For the patients, Katherine Tonkin gives a nicely restrained, slow-burn performance as OCD Ruth.  Glen Hazeldene as older, silent Henry comes into his own in the second half and owns the play in his sequences.  Rahel Romahn is a delight as sex-obsessed pyromaniac Doug and Bessie Holland as eating disorder Cherry constantly gives the show the oomph it sometimes needs, brilliantly combining simultaneous comedy and pathos.  Ms Hannaford doubles as drug addict Julie in a – for her – surprisingly under-powered performance.  But what a pleasure it is to see Robert Menzies, so often the recessive sad sack, in the role of the desperate would-be thespian Roy, fired up and firing, aggressive, acerbic, wilful and yet achingly sad as well – and funny.  A terrific, layered performance.  Director Sarah Goodes yet again demonstrates her talent for physical and character comedy, fittingly in this case keeping performances big, bright and broad. 
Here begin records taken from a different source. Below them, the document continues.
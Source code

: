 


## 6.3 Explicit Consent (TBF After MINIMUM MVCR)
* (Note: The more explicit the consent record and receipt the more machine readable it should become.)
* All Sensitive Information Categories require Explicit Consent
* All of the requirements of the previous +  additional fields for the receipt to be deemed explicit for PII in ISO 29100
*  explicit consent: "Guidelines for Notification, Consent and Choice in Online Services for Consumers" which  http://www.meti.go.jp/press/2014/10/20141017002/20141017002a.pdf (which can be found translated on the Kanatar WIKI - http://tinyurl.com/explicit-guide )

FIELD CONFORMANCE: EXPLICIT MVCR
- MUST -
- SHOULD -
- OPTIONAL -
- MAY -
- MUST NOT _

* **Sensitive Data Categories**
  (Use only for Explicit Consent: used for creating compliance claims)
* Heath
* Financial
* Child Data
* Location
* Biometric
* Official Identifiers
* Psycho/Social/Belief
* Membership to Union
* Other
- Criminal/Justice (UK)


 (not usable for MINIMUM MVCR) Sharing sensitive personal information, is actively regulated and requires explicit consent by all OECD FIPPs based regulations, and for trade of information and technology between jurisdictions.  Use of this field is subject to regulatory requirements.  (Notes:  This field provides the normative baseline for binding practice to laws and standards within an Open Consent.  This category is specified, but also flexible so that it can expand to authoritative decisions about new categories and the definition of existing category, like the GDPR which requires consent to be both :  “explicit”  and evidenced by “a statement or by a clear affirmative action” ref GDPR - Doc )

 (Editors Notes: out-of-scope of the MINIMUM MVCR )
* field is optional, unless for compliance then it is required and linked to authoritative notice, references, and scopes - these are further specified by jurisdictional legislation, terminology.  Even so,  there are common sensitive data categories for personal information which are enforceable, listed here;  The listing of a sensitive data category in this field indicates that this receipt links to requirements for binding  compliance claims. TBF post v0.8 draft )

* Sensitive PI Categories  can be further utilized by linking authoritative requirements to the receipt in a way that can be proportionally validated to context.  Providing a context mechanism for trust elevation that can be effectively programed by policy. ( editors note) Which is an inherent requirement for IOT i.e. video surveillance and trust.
The text specifies that the old hospital theatre smells of ‘burnt wood and mould’, so designer Dale Ferguson makes it all gloomy black with curling panels, a challenge for lighting designer Niklas Pajanti.  As a naturalistic (more or less) play, the set needs the credible space of an old theatre or rehearsal room.  Here Ms Goodes and Mr Ferguson opt to use the entire width and depth of the Sumner stage which tends to keep the characters somewhat remote from us – and makes the many scene to scene transitions difficult.  Interestingly, as the play builds to its climax, the raised stage rostrum, on which the cast has rehearsed, is rolled downstage, taking the action closer to us – where perhaps it should’ve been all along.  But Jonathan Oxlade’s costumes are just right for character and the 1971 setting.

There is a political context to this 1971 setting: it’s the time of the Vietnam moratorium demonstrations and Lewis’ doctrinaire girlfriend Lucy and his mate Zac (Gabriel Fancourt) are dismissive of Lewis’s attempt to bring together his production of Così fan tutte with a cast that cannot speak Italian, sing or act.  In the process, of course, Lewis becomes a better, stronger human being, but really that political context is no longer so significant (and Lucy’s dialogue is heavy-handed clunko).  Lewis’ personal growth takes second place: he becomes a vehicle or enabler for his more moving, more entertaining cast of mental patients.  Mr Keenan – an accomplished screen actor – could also perhaps give his Lewis more theatrical energy and attack: the performances of the others are overwhelming his, exacerbating the problem.

The text per se, however, takes on the problem of keeping an ensemble in balance and giving each character an ‘aria’ - as Mr Nowra puts it.  This means that the play does proceed in fits and starts, at times impeding its own momentum and doubling back on itself.  Fortunately, this great cast overcomes this flaw, maintaining the energy and avoiding any frustration at the numerous – if necessary – reversals and making us invest in the patients’ ‘coming out of themselves’ (as the dopey Justin puts it), the real point of the play.  The clumsy exuberance of their uninhibited final performance is so well done that the continuation into wrap-up and resolution that follows is rendered unnecessary.

Anyone who’s been part of a theatrical show or a film shoot - or any team that believes in the enterprise - knows the camaraderie, the sense of belonging and the esprit de corps that can be created – and sorely missed when the show is over.  This production of Cosi brings that movingly to life.